SS: What, or who, inspired you to get a career in science?

SC: My dad and my brother. My parents come from rural villages in Portugal, education was not the number one priority when they grew up. Still, my dad had (and has) a never-ending curiosity, which drove him to explore things he was interested in. He’s constantly experimenting in his own little ways! He passed this spirit on to me and my brother. My brother is six years older than me, so I’ve always looked up to him and wanted to do everything he did. He was massively into MacGyver and Star Trek, and -as a consequence- so was I. I remember playing with an electronics kit that he had and discussing how things worked. He’s now a physicist interested in aspects of the social sciences, and as it turned out, I am also an interdisciplinary scientist, bridging the physical and life sciences.


SS: What is the most fascinating aspect of your research/work?

SC: Being at the forefront of knowledge every single day. The stuff that I and other scientists are working on right now is unchartered territory, and by the time we publish our work for everyone to read about it we’ve already moved even further forward. I remember a colleague in the engineering department telling me about a recent visit to the Nokia research labs. The stuff they’re working on right now may come the shops in five years or so, but as an engineer and scientist you know about this future today.


SS: What attracted you to Soapbox Science in the first place?

SC: The idea of being in the middle of the people, embarking on a direct dialogue. I’ve been reading focus group reports compiled by several organisations to figure out what the public thinks about antibiotics and antimicrobial resistance, and some things are truly shocking. So I’m hoping that by talking to people directly I can clear up misconceptions and discuss any questions they may have.


SS: Sum up in one word your expectations for the day

SC: Fun


SS: If you could change one thing about the scientific culture right now, what would it be?

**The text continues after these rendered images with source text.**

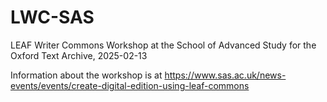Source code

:# LWC-SAS
LEAF Writer Commons Workshop at the School of Advanced Study for the Oxford Text Archive, 2025-02-13

Information about the workshop is at https://www.sas.ac.uk/news-events/events/create-digital-edition-using-leaf-commons
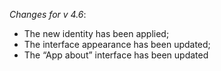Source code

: _Changes for v 4.6_:
- The new identity has been applied;
- The interface appearance has been updated;
- The “App about” interface has been updated
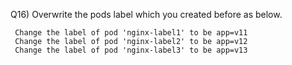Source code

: Q16) Overwrite the pods label which you created before as below.

     Change the label of pod 'nginx-label1' to be app=v11
     Change the label of pod 'nginx-label2' to be app=v12
     Change the label of pod 'nginx-label3' to be app=v13
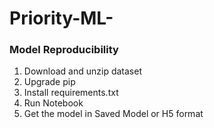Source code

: # Priority-ML-

### Model Reproducibility
1. Download and unzip dataset
2. Upgrade pip
3. Install requirements.txt
4. Run Notebook
5. Get the model in Saved Model or H5 format
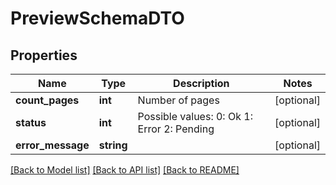 # PreviewSchemaDTO

## Properties
Name | Type | Description | Notes
------------ | ------------- | ------------- | -------------
**count_pages** | **int** | Number of pages | [optional] 
**status** | **int** | Possible values:  0: Ok  1: Error  2: Pending | [optional] 
**error_message** | **string** |  | [optional] 

[[Back to Model list]](../README.md#documentation-for-models) [[Back to API list]](../README.md#documentation-for-api-endpoints) [[Back to README]](../README.md)



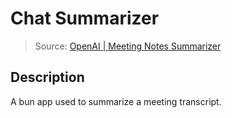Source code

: # Chat Summarizer

> Source: [OpenAI | Meeting Notes Summarizer](https://platform.openai.com/examples/default-meeting-notes-summarizer)

## Description

A bun app used to summarize a meeting transcript.

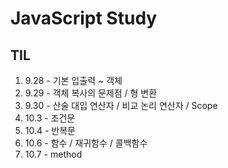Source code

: # JavaScript Study

## TIL
1. 9.28 - 기본 입출력 ~ 객체
2. 9.29 - 객체 복사의 문제점 / 형 변환
3. 9.30 - 산술 대입 연산자 / 비교 논리 연산자 / Scope
4. 10.3 - 조건문
5. 10.4 - 반복문
6. 10.6 - 함수 / 재귀함수 / 콜백함수
7. 10.7 - method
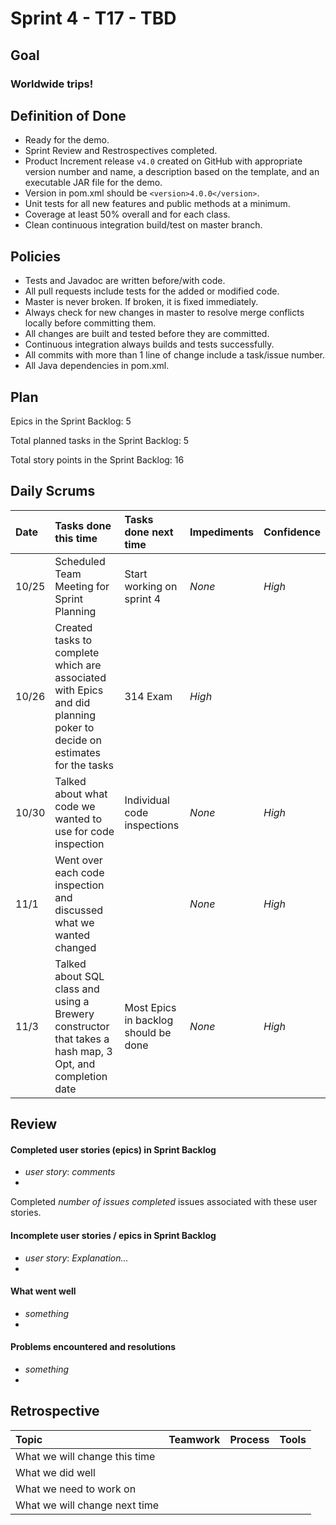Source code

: # Sprint 4 - T17 - TBD

## Goal

### Worldwide trips!

## Definition of Done

* Ready for the demo.
* Sprint Review and Restrospectives completed.
* Product Increment release `v4.0` created on GitHub with appropriate version number and name, a description based on the template, and an executable JAR file for the demo.
* Version in pom.xml should be `<version>4.0.0</version>`.
* Unit tests for all new features and public methods at a minimum.
* Coverage at least 50% overall and for each class.
* Clean continuous integration build/test on master branch.

## Policies

* Tests and Javadoc are written before/with code.  
* All pull requests include tests for the added or modified code.
* Master is never broken.  If broken, it is fixed immediately.
* Always check for new changes in master to resolve merge conflicts locally before committing them.
* All changes are built and tested before they are committed.
* Continuous integration always builds and tests successfully.
* All commits with more than 1 line of change include a task/issue number.
* All Java dependencies in pom.xml.

## Plan 

Epics in the Sprint Backlog: 5

Total planned tasks in the Sprint Backlog: 5 

Total story points in the Sprint Backlog: 16

## Daily Scrums

Date | Tasks done this time | Tasks done next time | Impediments | Confidence
:--- | :--- | :--- | :--- | :---
10/25 | Scheduled Team Meeting for Sprint Planning | Start working on sprint 4 | *None* | *High*
10/26 | Created tasks to complete which are associated with Epics and did planning poker to decide on estimates for the tasks | 314 Exam | *High* | 
10/30 | Talked about what code we wanted to use for code inspection | Individual code inspections | *None* | *High*
11/1 | Went over each code inspection and discussed what we wanted changed | | *None* | *High*
11/3 | Talked about SQL class and using a Brewery constructor that takes a hash map, 3 Opt, and completion date | Most Epics in backlog should be done | *None* | *High*

 

## Review

#### Completed user stories (epics) in Sprint Backlog 
* *user story*:  *comments*
* 

Completed *number of issues completed* issues associated with these user stories.

#### Incomplete user stories / epics in Sprint Backlog 
* *user story*: *Explanation...*
*

#### What went well
* *something*
*

#### Problems encountered and resolutions
* *something*
*

## Retrospective

Topic | Teamwork | Process | Tools
:--- | :--- | :--- | :---
What we will change this time |  |  | 
What we did well |  |  | 
What we need to work on |  |  |
What we will change next time |  |  | 
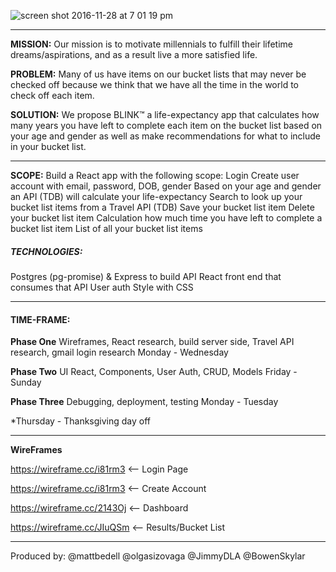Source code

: ![screen shot 2016-11-28 at 7 01 19 pm](https://cloud.githubusercontent.com/assets/20446304/20691181/2e9656fe-b59d-11e6-8504-7d08dcc6f677.png)
****
**MISSION:** Our mission is to motivate millennials to fulfill their lifetime dreams/aspirations, and as a result live a more satisfied life.


**PROBLEM:** Many of us have items on our bucket lists that may never be checked off because we think that we have all the time in the world to check off each item. 


**SOLUTION:** We propose BLINK™ a life-expectancy app that calculates how many years you have left to complete each item on the bucket list based on your age and gender as well as make recommendations for what to include in your bucket list.  

***
**SCOPE:** Build a React app with the following scope:
Login
Create user account with email, password, DOB, gender
Based on your age and gender an API (TDB) will calculate your life-expectancy 
Search to look up your bucket list items from a Travel API (TDB)
Save your bucket list item
Delete your bucket list item
Calculation how much time you have left to complete a bucket list item
List of all your bucket list items


##### TECHNOLOGIES:
Postgres (pg-promise) & Express to build API
React front end that consumes that API
User auth
Style with CSS



***
#### TIME-FRAME: 

**Phase One**
Wireframes, React research, build server side, Travel API research, gmail login research
Monday - Wednesday

**Phase Two**
UI React, Components, User Auth, CRUD, Models
Friday - Sunday

**Phase Three**
Debugging, deployment, testing
Monday - Tuesday


*Thursday - Thanksgiving day off

* * *
**WireFrames**

https://wireframe.cc/i81rm3 <— Login Page

https://wireframe.cc/i81rm3 <— Create Account

https://wireframe.cc/2143Oj <— Dashboard

https://wireframe.cc/JIuQSm <— Results/Bucket List

***
Produced by: @mattbedell @olgasizovaga @JimmyDLA @BowenSkylar
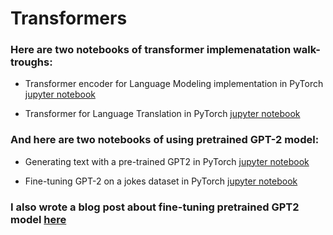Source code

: # Transformers

### Here are two notebooks of transformer implemenatation walk-troughs:

- Transformer encoder for Language Modeling implementation in PyTorch [jupyter notebook](https://github.com/mf1024/Transformers/blob/master/Transformer%20Encoder%20for%20Language%20Modeling.ipynb)

- Transformer for Language Translation in PyTorch [jupyter notebook](https://github.com/mf1024/Transformers/blob/master/Transformer.ipynb)


### And here are two notebooks of using pretrained GPT-2 model:

- Generating text with a pre-trained GPT2 in PyTorch [jupyter notebook](https://github.com/mf1024/Transformers/blob/master/Generating%20text%20with%20a%20pre-trained%20GPT2%20model.ipynb)

- Fine-tuning GPT-2 on a jokes dataset in PyTorch [jupyter notebook](https://github.com/mf1024/Transformers/blob/master/Fine-tuning%20GPT2-medium%20in%20PyTorch.ipynb)


### I also wrote a blog post about fine-tuning pretrained GPT2 model [here](https://mf1024.github.io/2019/11/12/Fun-With-GPT-2_/)
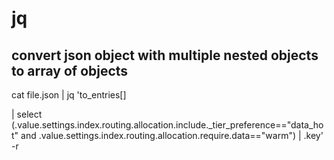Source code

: # jq

## convert json object with multiple nested objects to array of objects

cat file.json | jq 'to_entries[]


| select (.value.settings.index.routing.allocation.include._tier_preference=="data_hot" and .value.settings.index.routing.allocation.require.data=="warm") | .key' -r
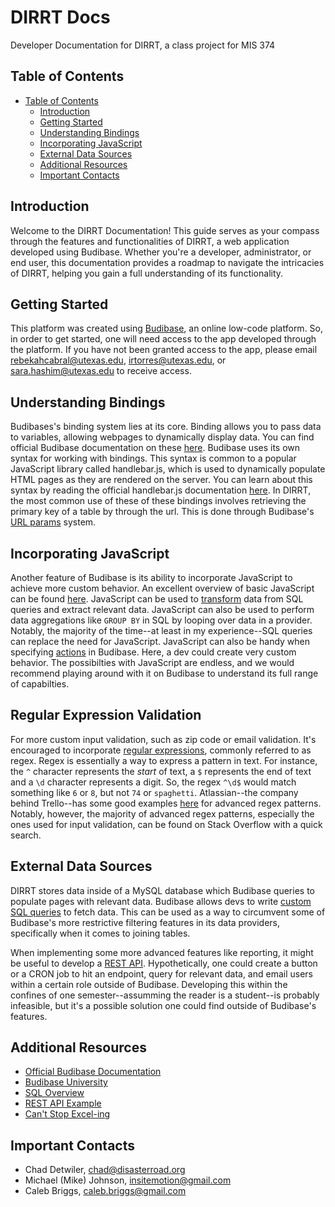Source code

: # DIRRT Docs
Developer Documentation for DIRRT, a class project for MIS 374

## Table of Contents <a name="table-of-contents">
- [Table of Contents ](#table-of-contents-)
  - [Introduction ](#introduction)
  - [Getting Started ](#getting-started)
  - [Understanding Bindings](#bindings)
  - [Incorporating JavaScript](#incorporating-js)
  - [External Data Sources](#external-data-sources)
  - [Additional Resources](#additional-resources)
  - [Important Contacts](#important-contacts)

## Introduction <a name="introduction"></a>
Welcome to the DIRRT Documentation! This guide serves as your compass 
through the features and functionalities of DIRRT, a web application 
developed using Budibase. Whether you're a developer, administrator, or 
end user, this documentation provides a roadmap to navigate the 
intricacies of DIRRT, helping you gain a full understanding of its 
functionality.

## Getting Started <a name="getting-started"></a>
This platform was created using [Budibase](https://budibase.com/), an 
online low-code platform. So, in order to get started, one will need 
access to the app developed through the platform. If you have not been 
granted access to the app, please email 
[rebekahcabral@utexas.edu](mailto:rebekahcabral@utexas.edu?subject=DIRRT&nbsp;Budibase&nbsp;), 
[irtorres@utexas.edu](mailto:irtorres@utexas.edu?subject=DIRRT&nbsp;Budibase&nbsp;), 
or 
[sara.hashim@utexas.edu](mailto:sara.hashim@utexas.edu?subject=DIRRT&nbsp;Budibase&nbsp;) 
to receive access.

## Understanding Bindings <a name="bindings"></a>
Budibases's binding system lies at its core. Binding allows you to pass 
data to variables, allowing  webpages to dynamically display data. You can 
find official Budibase documentation on these 
[here](https://docs.budibase.com/docs/introduction-to-bindings). Budibase 
uses its own syntax for working with bindings. This syntax is common to a 
popular JavaScript library called handlebar.js, which is used to 
dynamically populate HTML pages as they are rendered on the server. You 
can learn about this syntax by reading the official handlebar.js 
documentation [here](https://handlebarsjs.com/). In DIRRT, the most common 
use of these of these bindings involves retrieving the primary key of a 
table by through the url. This is done through Budibase's [URL 
params](https://docs.budibase.com/docs/url-parameters) system. 

## Incorporating JavaScript <a name="incorporating-js"></a>
Another feature of Budibase is its ability to incorporate JavaScript to 
achieve more custom behavior. An excellent overview of basic JavaScript 
can be found [here](https://www.w3schools.com/js/). JavaScript can be used 
to [transform](https://docs.budibase.com/docs/transformers) data from SQL 
queries and extract relevant data. JavaScript can also be used to perform 
data aggregations like `GROUP BY` in SQL by looping over data in a 
provider. Notably, the majority of the time--at least in my 
experience--SQL queries can replace the need for JavaScript. JavaScript 
can also be handy when specifying 
[actions](https://docs.budibase.com/docs/actions) in Budibase. Here, a dev 
could create very custom behavior. The possibilties with JavaScript are 
endless, and we would recommend playing around with it on Budibase to 
understand its full range of capabilties.

## Regular Expression Validation <a name="regex-validation"></a>
For more custom input validation, such as zip code or email validation. 
It's encouraged to incorporate [regular 
expressions](https://www.regular-expressions.info/#:~:text=A%20regular%20expression%20(regex%20or,files%20in%20a%20file%20manager.)), 
commonly referred to as regex. Regex is essentially a way to express a 
pattern in text. For instance, the `^` character represents the *start* of 
text, a `$` represents the end of text and a `\d` character represents a 
digit. So, the regex `^\d$` would match something like `6` or `8`, but not 
`74` or `spaghetti`. Atlassian--the company behind Trello--has some good 
examples 
[here](https://confluence.atlassian.com/proforma/regex-validation-1087521274.html) 
for advanced regex patterns. Notably, however, the majority of advanced 
regex patterns, especially the ones used for input validation, can be 
found on Stack Overflow with a quick search. 

## External Data Sources <a name="external-data-sources"></a>
DIRRT stores data inside of a MySQL database which Budibase queries to 
populate pages with relevant data. Budibase allows devs to write [custom 
SQL queries](https://docs.budibase.com/docs/mysql-mariadb) to fetch data. 
This can be used as a way to circumvent some of Budibase's more 
restrictive filtering features in its data providers, specifically when it 
comes to joining tables. 

When implementing some more advanced features like reporting, it might be 
useful to develop a [REST 
API](https://www.ibm.com/topics/rest-apis#:~:text=the%20next%20step-,What%20is%20a%20REST%20API%3F,representational%20state%20transfer%20architectural%20style.). 
Hypothetically, one could create a button or a CRON job to hit an 
endpoint, query for relevant data, and email users within a certain role 
outside of Budibase. Developing this within the confines of one 
semester--assumming the reader is a student--is probably infeasible, but 
it's a possible solution one could find outside of Budibase's features.

## Additional Resources <a name="additional-resources"></a>
- [Official Budibase 
Documentation](https://docs.budibase.com/docs/what-is-budibase)
- [Budibase 
University](https://www.youtube.com/watch?v=I2xvZPIv4IQ&list=PLEel-MMkFaJltK_jpKouKTCRht49FflKO)
- [SQL Overview](https://www.w3schools.com/mysql/mysql_sql.asp)
- [REST API Example](https://github.com/sundowndev/express-api-example)
- [Can't Stop Excel-ing](https://www.youtube.com/watch?v=YYl-EbgDHhg)

## Important Contacts <a name="important-contacts"></a>
- Chad Detwiler, chad@disasterroad.org
- Michael (Mike) Johnson, insitemotion@gmail.com
- Caleb Briggs, caleb.briggs@gmail.com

SC: Short-term contracts. Honestly, they kill everything. When you have a complete staff turn-over every three years, how can there be a decent degree of continuity in your research? Postdocs leave and take their expertise with them. People drop out of academia because there is no job security for junior researchers. The nature of research funding has probably to do with that, projects are just funded for around three years during which time you have to 1) do the work successfully (!), 2) publish it in a fancy journal and 3) put in the next grant application to keep the project going. You have to be lucky to achieve all this within your three-year time limit. I wish there were “staff scientist” positions at uni, similar to the positions in industry.


SS: What would be your top recommendation to a woman studying for a PhD and considering pursuing a career in academia?

SC: Same as for a man: find a research topic that genuinely excites you, nothing is more soul-destroying than slaving in the lab for something you don’t really care about. And stop comparing yourself with others, everyone has a different path into academia and yours is as right as mine.